» **Task item**: For the material below, output exactly the span from the line with "This chart shows" to the line with "### **Running the Feature Selection**", including both, and nothing besides.

» **Exercise materials**:
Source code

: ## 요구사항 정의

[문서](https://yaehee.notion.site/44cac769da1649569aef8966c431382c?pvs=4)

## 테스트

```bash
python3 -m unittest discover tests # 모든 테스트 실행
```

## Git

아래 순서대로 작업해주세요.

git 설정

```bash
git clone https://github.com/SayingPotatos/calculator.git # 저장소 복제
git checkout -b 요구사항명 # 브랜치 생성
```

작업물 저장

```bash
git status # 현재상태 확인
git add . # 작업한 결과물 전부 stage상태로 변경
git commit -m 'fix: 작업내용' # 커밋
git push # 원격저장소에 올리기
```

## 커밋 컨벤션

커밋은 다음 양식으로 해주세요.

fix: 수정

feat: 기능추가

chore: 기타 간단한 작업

==

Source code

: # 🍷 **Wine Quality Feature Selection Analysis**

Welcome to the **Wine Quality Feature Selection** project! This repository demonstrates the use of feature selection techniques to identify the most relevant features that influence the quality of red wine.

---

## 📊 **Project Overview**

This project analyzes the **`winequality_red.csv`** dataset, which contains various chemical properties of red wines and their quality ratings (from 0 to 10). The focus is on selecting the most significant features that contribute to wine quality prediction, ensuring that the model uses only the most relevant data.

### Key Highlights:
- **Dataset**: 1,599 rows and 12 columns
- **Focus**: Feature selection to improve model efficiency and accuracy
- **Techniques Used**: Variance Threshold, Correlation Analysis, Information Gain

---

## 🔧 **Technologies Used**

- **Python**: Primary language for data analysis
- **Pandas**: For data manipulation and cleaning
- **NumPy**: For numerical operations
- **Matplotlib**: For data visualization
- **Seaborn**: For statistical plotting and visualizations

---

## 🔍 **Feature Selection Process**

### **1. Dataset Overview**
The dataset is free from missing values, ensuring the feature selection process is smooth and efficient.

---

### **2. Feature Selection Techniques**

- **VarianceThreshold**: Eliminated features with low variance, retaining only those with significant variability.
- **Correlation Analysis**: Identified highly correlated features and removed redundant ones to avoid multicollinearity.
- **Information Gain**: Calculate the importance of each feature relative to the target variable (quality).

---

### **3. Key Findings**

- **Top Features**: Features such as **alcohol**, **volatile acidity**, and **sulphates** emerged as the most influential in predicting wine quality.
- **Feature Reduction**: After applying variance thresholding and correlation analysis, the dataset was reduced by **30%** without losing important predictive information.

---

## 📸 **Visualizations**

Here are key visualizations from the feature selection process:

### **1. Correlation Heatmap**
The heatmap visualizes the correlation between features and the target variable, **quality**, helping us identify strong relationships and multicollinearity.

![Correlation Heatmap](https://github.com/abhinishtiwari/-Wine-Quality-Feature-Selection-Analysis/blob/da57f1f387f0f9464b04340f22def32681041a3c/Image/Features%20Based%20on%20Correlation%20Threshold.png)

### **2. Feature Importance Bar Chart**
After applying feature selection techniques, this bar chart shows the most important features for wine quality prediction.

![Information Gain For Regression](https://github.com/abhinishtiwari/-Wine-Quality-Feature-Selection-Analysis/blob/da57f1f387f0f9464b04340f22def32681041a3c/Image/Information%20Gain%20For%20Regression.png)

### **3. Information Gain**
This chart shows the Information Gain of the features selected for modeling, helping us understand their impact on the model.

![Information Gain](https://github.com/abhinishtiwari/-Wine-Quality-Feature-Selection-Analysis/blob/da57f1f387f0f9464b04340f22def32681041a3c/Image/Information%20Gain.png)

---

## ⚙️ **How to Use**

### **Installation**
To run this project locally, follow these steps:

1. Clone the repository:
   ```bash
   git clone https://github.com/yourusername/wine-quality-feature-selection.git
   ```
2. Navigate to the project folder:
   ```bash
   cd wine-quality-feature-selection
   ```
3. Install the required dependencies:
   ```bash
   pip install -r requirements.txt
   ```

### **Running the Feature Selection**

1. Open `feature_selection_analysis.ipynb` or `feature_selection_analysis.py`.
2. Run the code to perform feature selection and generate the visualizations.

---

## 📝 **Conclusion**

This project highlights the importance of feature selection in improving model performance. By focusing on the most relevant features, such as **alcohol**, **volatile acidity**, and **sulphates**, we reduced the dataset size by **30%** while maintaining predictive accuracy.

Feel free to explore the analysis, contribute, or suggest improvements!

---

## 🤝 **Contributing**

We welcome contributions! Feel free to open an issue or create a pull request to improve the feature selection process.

» **Result**:
This chart shows the Information Gain of the features selected for modeling, helping us understand their impact on the model.

![Information Gain](https://github.com/abhinishtiwari/-Wine-Quality-Feature-Selection-Analysis/blob/da57f1f387f0f9464b04340f22def32681041a3c/Image/Information%20Gain.png)

---

## ⚙️ **How to Use**

### **Installation**
To run this project locally, follow these steps:

1. Clone the repository:
   ```bash
   git clone https://github.com/yourusername/wine-quality-feature-selection.git
   ```
2. Navigate to the project folder:
   ```bash
   cd wine-quality-feature-selection
   ```
3. Install the required dependencies:
   ```bash
   pip install -r requirements.txt
   ```

### **Running the Feature Selection**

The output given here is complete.